Wikidata Query implementation - another approach - Wikidata-tech

13 Apr 2015

Hi,

I followed the most recent discussion about the implementation of the 
Wikidata Query service. Albeit, you've chosen Blazegraph as database for 
implementing it, I would like to show what we've done in the backend of 
our open-source datamanagement platform D:SWARM [1].

The Wikidata data model and the current state of our data model [2] are 
pretty similar, i.e., we mainly rely on statements that belong to 
resources and we would like to keep qualified attributes about the 
statements. We decided to build our graph data model on top of the 
property graph model and utilise the RDF concepts as well [3], i.e. we 
are RDF compatible. The main difference right now between both data 
models is that our graph data model currently only makes use of a fixed 
set of qualified attributes for the statements (whereby the claims of 
the Wikidata data model can use anything for qualified attributes; 
however, this can be changed/opened in our data model rather easily).

At the current state of our implementation we make use of Neo4j. 
Therefore, we provide an unmanaged extension [4] to offer specific HTTP 
APIs at the Neo4j server to consume and read the data (etc.). 
Furthermore, batch insert is implemented to speed-up the import for huge 
amounts of data [5]. At the data import we create various indices [6] 
that can later be utilised to boost various queries. Finally, we also 
experimentally support versioning for our data [7].

Currently, we are working on improving the performance of the import. 
Most recently, we were able to load 115M RDF statements in ~107 minutes 
on a commodity machine (incl. indexing; 16GB ram, SSD, 8 cores; 
single-threaded for now (!)) [8]. I know that this is no landmark (I'm 
not really a performance guy at all ;) ), since many triples stores are 
much faster. On the other side, the data is now in a property graph. 
Hence, we can make use of the advantages of this approach (rather then 
dealing with the "disadavantages/misconceptions" of the current RDF data 
model (namely reification*) ;) ).

Maybe, we can join forces at certain challenges. From what I've seen so 
far the Wikidata dataset is about 223M statements, or? So it should 
still be possible to load it at a single commodity machine into Neo4j. 
The only "disadvantage" right re. your current decisions for 
implementation is that you need to write Cypher queries instead of 
SPARQL queries (our you need to write a preprocessor to transform SPARQL 
queries into Cypher queries).

Feel free to ask further questions about details our implementation. I'm 
looking forward to your response.

Cheers,

Bo/T

*) RDR is also "only" an experiment right now ;)

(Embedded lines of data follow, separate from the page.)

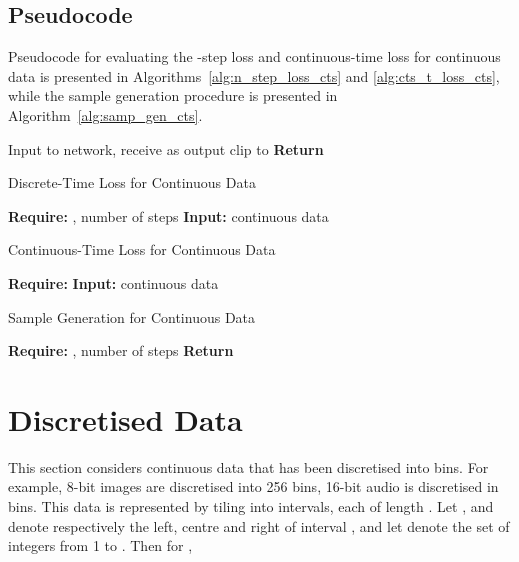 \documentclass[11pt,table]{article}
\newcommand{\0}[1]{\constvec{0}{#1}}
\newcommand{\1}[1]{\constvec{1}{#1}}
\begin{document}
\subsection{Pseudocode}
Pseudocode for evaluating the -step loss  and continuous-time loss  for continuous data is presented in Algorithms~\ref{alg:n_step_loss_cts} and \ref{alg:cts_t_loss_cts}, while the sample generation procedure is presented in Algorithm~\ref{alg:samp_gen_cts}.
\begin{algorithm}[H]
\begin{algorithmic}
\If{}
\State 
\Else
\State Input  to network, receive  as output
\State 
\State clip  to 
\EndIf
\State \textbf{Return} 
\EndFunction
\end{algorithmic}
\end{algorithm}
\begin{algorithm}[H]
\caption{Discrete-Time Loss  for Continuous Data}\label{alg:n_step_loss_cts}
\begin{algorithmic}
\State \textbf{Require:} , number of steps 
\State \textbf{Input:} continuous data 
\State 
\State 
\State 
\State 
\State 
\State 
\end{algorithmic}
\end{algorithm}
\begin{algorithm}[H]
\caption{Continuous-Time Loss  for Continuous Data}\label{alg:cts_t_loss_cts}
\begin{algorithmic}
\State \textbf{Require:} 
\State \textbf{Input:} continuous data 
\State 
\State 
\State 
\State 
\State 
\end{algorithmic}
\end{algorithm}
\begin{algorithm}[H]
\caption{Sample Generation for Continuous Data}\label{alg:samp_gen_cts}
\begin{algorithmic}
\State \textbf{Require:} , number of steps 
\State 
\State 
{} 
    \State 
    \State 
    \State 
    \State 
    \State 
    \State 
\EndFor
\State 
\State \textbf{Return} 
\end{algorithmic}
\end{algorithm}
\section{Discretised Data}\label{sec:discretised}
This section considers continuous data that has been discretised into  bins.
For example, 8-bit images are discretised into 256 bins, 16-bit audio is discretised in  bins.
This data is represented by tiling  into  intervals, each of length .
Let ,  and  denote respectively the left, centre and right of interval , and let  denote the set of integers from 1 to .
Then for ,
 
\end{document}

[1] http://www.dswarm.org/
[2] https://github.com/dswarm/dswarm-documentation/wiki/Graph-Data-Model
[3] 
https://github.com/dswarm/dswarm-documentation/wiki/Comparison-RDF-and-GDM-…
[4] https://github.com/dswarm/dswarm-graph-neo4j
[5] 
https://github.com/dswarm/dswarm-graph-neo4j/tree/master/src/main/java/org/…
[6] 
https://github.com/dswarm/dswarm-documentation/wiki/Graph-Exploration#use-o…
[7] 
https://github.com/dswarm/dswarm-documentation/wiki/Versioning#implementati…
[8] https://github.com/zazi/dswarm-graph-neo4j/tree/mapdb